For instance, Portland Public Schools, Oregon’s largest district, enrolled 48,680 students and expelled 31 of them in 2018-19. Grants Pass School District in Southern Oregon, which had 6,175 students, expelled 47 of them. The district with the highest number of expulsions that year was Oregon’s second largest, Salem-Keizer in Marion County, which had 41,820 students and kicked out 128 of them. Beaverton School District, the third largest in Oregon, reported 81 student expulsions that year. It’s unclear what the offenses were in each of those cases and state education officials warn that raw data doesn’t always give the context or full picture of the circumstances.
Pandemic’s impact
Statewide, the majority of student discipline in years 2018-19 and 2020-21 — during the COVID-19 pandemic — was caused by disruptive behavior.

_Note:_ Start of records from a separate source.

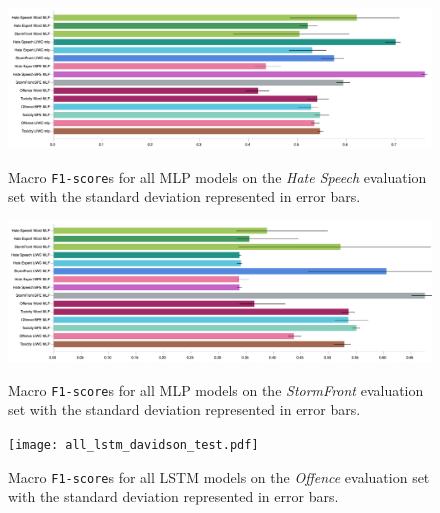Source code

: \begin{figure}
\begin{minipage}{\textwidth}
\centering
  \includegraphics[width=\textwidth]{all_mlp_waseem_hovy_test.pdf}
  \caption{Macro \texttt{F1-score}s for all MLP models on the \textit{Hate Speech} evaluation set with the standard deviation represented in error bars.}
  \label{fig:waseem_hovy_mlp_test}
\vfill
  \includegraphics[width=\textwidth]{all_mlp_garcia_test.pdf}
  \caption{Macro \texttt{F1-score}s for all MLP models on the \textit{StormFront} evaluation set with the standard deviation represented in error bars.}
  \label{fig:garcia_mlp_test}
  \vfill
    \texttt{[image: all\_lstm\_davidson\_test.pdf]}
    \caption{Macro \texttt{F1-score}s for all LSTM models on the \textit{Offence} evaluation set with the standard deviation represented in error bars.}
    \label{fig:davidson_lstm_test}
  \end{minipage}
\end{figure}

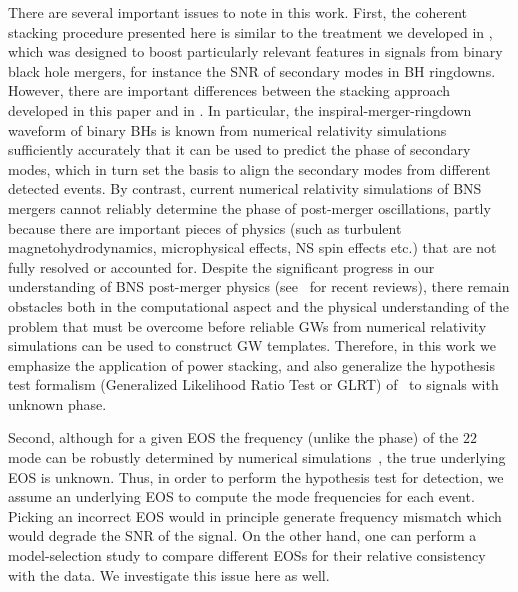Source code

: \documentclass[prd,aps,floatfix,superscriptaddress,nofootinbib,twocolumn,10pt,English]{revtex4-1}
\begin{document}
There are several important issues to note in this work. 
First, the coherent stacking procedure presented here is similar to the treatment we
developed in \cite{yang2017black}, which was designed to boost
particularly relevant features in signals from binary black hole
mergers, for instance the SNR of secondary modes in BH
ringdowns. However, there are important differences between the
stacking approach developed in this paper and in \cite{yang2017black}.
In particular, the inspiral-merger-ringdown waveform of binary BHs is known
from numerical relativity simulations sufficiently accurately that it
can be used to predict the phase of secondary modes, which in turn set
the basis to align the secondary modes from different detected
events. By contrast, current numerical relativity simulations of BNS
mergers cannot reliably determine the phase of post-merger
oscillations, partly because there are important pieces of physics
(such as turbulent magnetohydrodynamics, microphysical effects, NS
spin effects etc.)  that are not fully resolved or accounted
for. Despite the significant progress in our understanding of BNS
post-merger physics (see~\cite{Baiotti:2016qnr,Paschalidis:2016vmz}
for recent reviews), there remain obstacles both in the computational
aspect and the physical understanding of the problem that must be
overcome before reliable GWs from numerical relativity simulations can
be used to construct GW templates. Therefore, in this work we
emphasize the application of power stacking, and also generalize the hypothesis test formalism (Generalized Likelihood Ratio
Test or GLRT) of~\cite{yang2017black} to signals with unknown phase.


Second, although for a given EOS the frequency (unlike the phase) of
the $22$ mode can be robustly determined by numerical
simulations~\cite{bauswein2015exploring}, the true underlying EOS is
unknown. Thus, in order to perform the hypothesis test for detection, we
assume an underlying EOS to compute the mode frequencies for each
event. Picking an incorrect EOS would in principle generate frequency
mismatch which would
degrade the SNR of the signal. On the other hand, one can perform a model-selection study to
compare different EOSs for their relative consistency with the
data. We investigate this issue here as well.
\end{document}
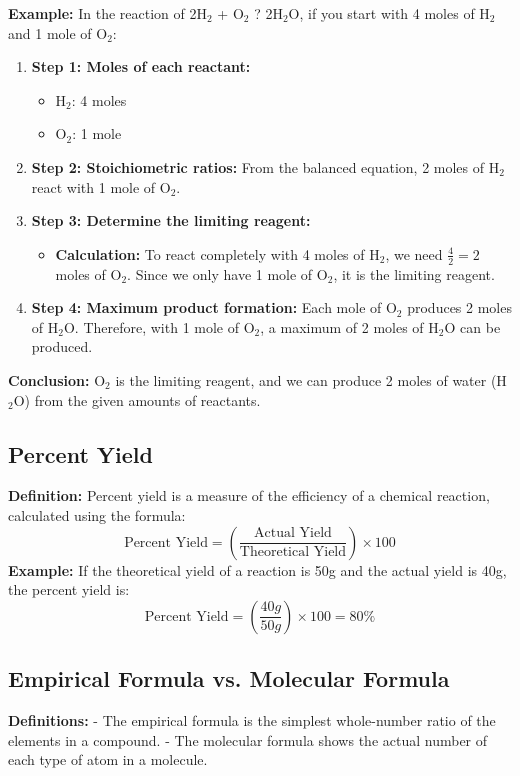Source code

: \documentclass{article}
\begin{document}
\textbf{Example:} In the reaction of 2H\(_2\) + O\(_2\) ? 2H\(_2\)O, if you start with 4 moles of H\(_2\) and 1 mole of O\(_2\):
\begin{enumerate}
    \item \textbf{Step 1: Moles of each reactant:}
    \begin{itemize}
        \item H\(_2\): 4 moles  
        \item O\(_2\): 1 mole  
    \end{itemize}
    
    \item \textbf{Step 2: Stoichiometric ratios:}  
    From the balanced equation, 2 moles of H\(_2\) react with 1 mole of O\(_2\).
    
    \item \textbf{Step 3: Determine the limiting reagent:}
    \begin{itemize}
        \item \textbf{Calculation:} To react completely with 4 moles of H\(_2\), we need \( \frac{4}{2} = 2 \) moles of O\(_2\). Since we only have 1 mole of O\(_2\), it is the limiting reagent.
    \end{itemize}
    
    \item \textbf{Step 4: Maximum product formation:}
    Each mole of O\(_2\) produces 2 moles of H\(_2\)O. Therefore, with 1 mole of O\(_2\), a maximum of 2 moles of H\(_2\)O can be produced.
    
\end{enumerate}
\textbf{Conclusion:} O\(_2\) is the limiting reagent, and we can produce 2 moles of water (H\(_2\)O) from the given amounts of reactants.

\subsection*{Percent Yield}
\textbf{Definition:} Percent yield is a measure of the efficiency of a chemical reaction, calculated using the formula:
\[
\text{Percent Yield} = \left( \frac{\text{Actual Yield}}{\text{Theoretical Yield}} \right) \times 100
\]
\textbf{Example:} If the theoretical yield of a reaction is 50g and the actual yield is 40g, the percent yield is:  
\[
\text{Percent Yield} = \left( \frac{40g}{50g} \right) \times 100 = 80\%
\]

\subsection*{Empirical Formula vs. Molecular Formula}
\textbf{Definitions:} 
- The empirical formula is the simplest whole-number ratio of the elements in a compound.
- The molecular formula shows the actual number of each type of atom in a molecule.
\end{document}
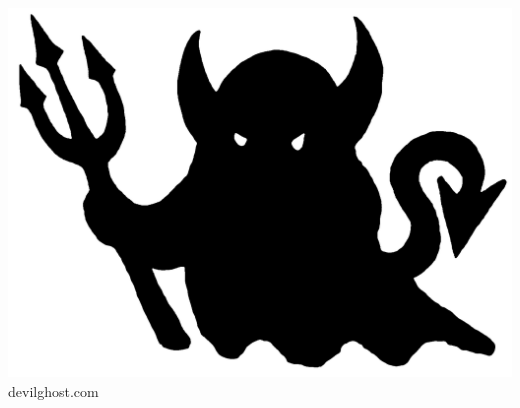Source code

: \begin{titlepage}
\begin{center}
    \vspace{2ex}
	\includegraphics[scale=.125]{img/devilghost.png} \\
	\footnotesize devilghost.com
    \end{center}
\end{titlepage}
\clearpage

\blankpage

\renewcommand\thepage{}
\thispagestyle{empty}
{\footnotesize \tableofcontents}
\clearpage
\renewcommand\thepage{\arabic{page}}

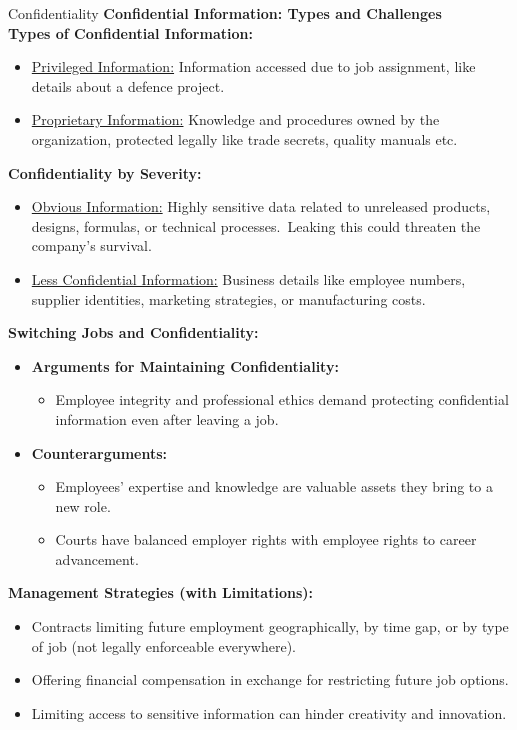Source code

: \documentclass[11pt]{beamer}
\begin{document}
\begin{frame}[t,allowframebreaks]{Confidentiality}
        \textbf{Confidential Information: Types and Challenges}\\[10pt]
        \textbf{Types of Confidential Information:}\\[5pt]
        \begin{itemize}
            \item \ul{Privileged Information:} Information accessed due to job assignment, like details about a
            defence project.
            \item \ul{Proprietary Information:} Knowledge and procedures owned by the organization, protected legally
            like trade secrets, quality manuals etc.
        \end{itemize}
        \textbf{Confidentiality by Severity:}\\[5pt]
        \begin{itemize}
            \item \ul{Obvious Information:} Highly sensitive data related to unreleased products, designs, formulas,
            or technical processes.\ Leaking this could threaten the company's survival.
            \item \ul{Less Confidential Information:} Business details like employee numbers, supplier identities,
            marketing strategies, or manufacturing costs.
        \end{itemize}
        \textbf{Switching Jobs and Confidentiality:}
        \begin{itemize}
            \small
            \item \textbf{Arguments for Maintaining Confidentiality:}
            \begin{itemize}
                \item Employee integrity and professional ethics demand protecting confidential information even
                after leaving a job.
            \end{itemize}
            \item \textbf{Counterarguments:}
            \begin{itemize}
                \item Employees' expertise and knowledge are valuable assets they bring to a new role.
                \item Courts have balanced employer rights with employee rights to career advancement.
            \end{itemize}
        \end{itemize}
        \textbf{Management Strategies (with Limitations):}
        \begin{itemize}
            \small
            \item Contracts limiting future employment geographically, by time gap, or by type of job (not legally
            enforceable everywhere).
            \item Offering financial compensation in exchange for restricting future job options.
            \item Limiting access to sensitive information can hinder creativity and innovation.
        \end{itemize}
    \end{frame}
\end{document}
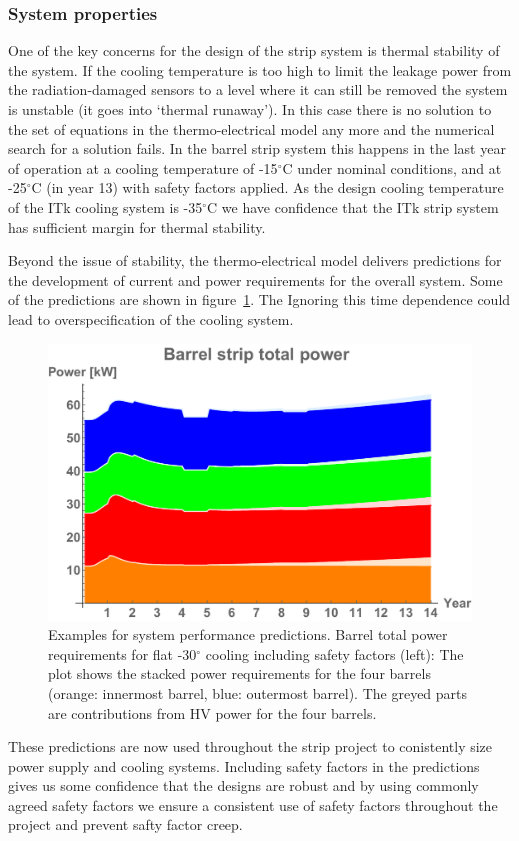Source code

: \subsubsection{System properties}
One of the key concerns for the design of the strip system is thermal stability of the system. If the cooling temperature is too high to limit the leakage power from the radiation-damaged sensors to a level where it can still be removed the system is unstable (it goes into `thermal runaway'). In this case there is no solution to the set of equations in the thermo-electrical model any more and the numerical search for a solution fails. In the barrel strip system this happens in the last year of operation at a cooling temperature of -15$^\circ$C under nominal conditions, and at -25$^\circ$C (in year 13) with safety factors applied. As the design cooling temperature of the ITk cooling system is -35$^\circ$C we have confidence that the ITk strip system has sufficient margin for thermal stability.  

Beyond the issue of stability, the thermo-electrical model delivers predictions for the development of current and power requirements for the overall system. Some of the predictions are shown in figure~\ref{fig:systemperformance}. The Ignoring this time dependence could lead to overspecification of the cooling system.

\begin{figure}[ht]
\centering
\includegraphics[width=0.4\linewidth]{figures/Totalbarrelpower-30.pdf}
\caption{Examples for system performance predictions. Barrel total power requirements for flat -30$^\circ$ cooling including safety factors (left): The plot shows the stacked power requirements for the four barrels (orange: innermost barrel, blue: outermost barrel). The greyed parts are contributions from HV power for the four barrels.}
\label{fig:systemperformance}
\end{figure}

These predictions are now used throughout the strip project to conistently size power supply and cooling systems. Including safety factors in the predictions gives us some confidence that the designs are robust and by using commonly agreed safety factors we ensure a consistent use of safety factors throughout the project and prevent safty factor creep.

In 2018-19, physical assault was the second leading cause of punitive action, but in 2020-21, more students were punished for substance abuse.
Middle school students had the highest number of discipline incidents during both school years, according to state data.
Districts embrace alternatives to suspension
In line with Oregon’s move away from a zero-tolerance approach, districts like Gresham, Tigard-Tualatin and Portland Public Schools have changed the way they respond to misconduct.
Portland school leaders say a newly adopted student conduct and discipline policy, in tandem with a revamped drug and alcohol policy, is rooted in what’s called restorative justice.
Restorative justice “shifts the focus of discipline from punishment to learning and from the individual to the community,” Shane Safir, founder of the San Francisco-based June Jordan School for Equity, explained in Education Week.
“(Restorative justice) embraces the philosophy and belief that if we can strengthen relationships within our community, then we’re strengthening our community,” said Chandra Cooper, director of multi-tiered systems of support for PPS. In some classrooms, teachers are ditching desks and relying more on talking circles, where students come together in a circle to share thoughts and practice good communication habits with each other. “It’s really being able to center student voices and creating a space that feels safe for students, that creates a sense of belonging, and that students start to be able to voice when things are coming up for them or when things don’t seem right,” Cooper said.
PPS’s substance abuse policy will also lean more on intervention and support than punitive responses.
“We are looking at this as an opportunity to provide prevention and intervention,” said Brenda Martinek, who leads PPS’s Office of Student Support. “There’s very little research that shows exclusionary discipline like suspension changes student behavior, especially when there’s substance use, and it can actually perpetuate drop out and it can actually increase substance use.”
Data for the current academic year isn’t available yet, but schools have reported increased outbursts and fighting among students. In fact, the latest Portland school budget includes extra staffing to implement restorative justice in response to heightened behavioral issues at middle schools.
In Clackamas County, Oregon Trail School District said students had more behavioral challenges returning from distance learning.
“What principals and teachers noticed post-CDL was that children were not as skilled at interacting with one another as they were pre-CDL,” district communications director Julia Monteith said. “So, rather than disciplining students, they’ve been re-teaching a lot of those basic interpersonal skills.”
Oregon isn’t the only state using the legislative process to embrace alternative discipline.
As noted in 2018 by the Education Commission of the States, a national education policy group, 13 states considered legislation that would offer alternatives to school discipline in 2017. Four states successfully enacted new laws, while another four rejected the proposed legislation.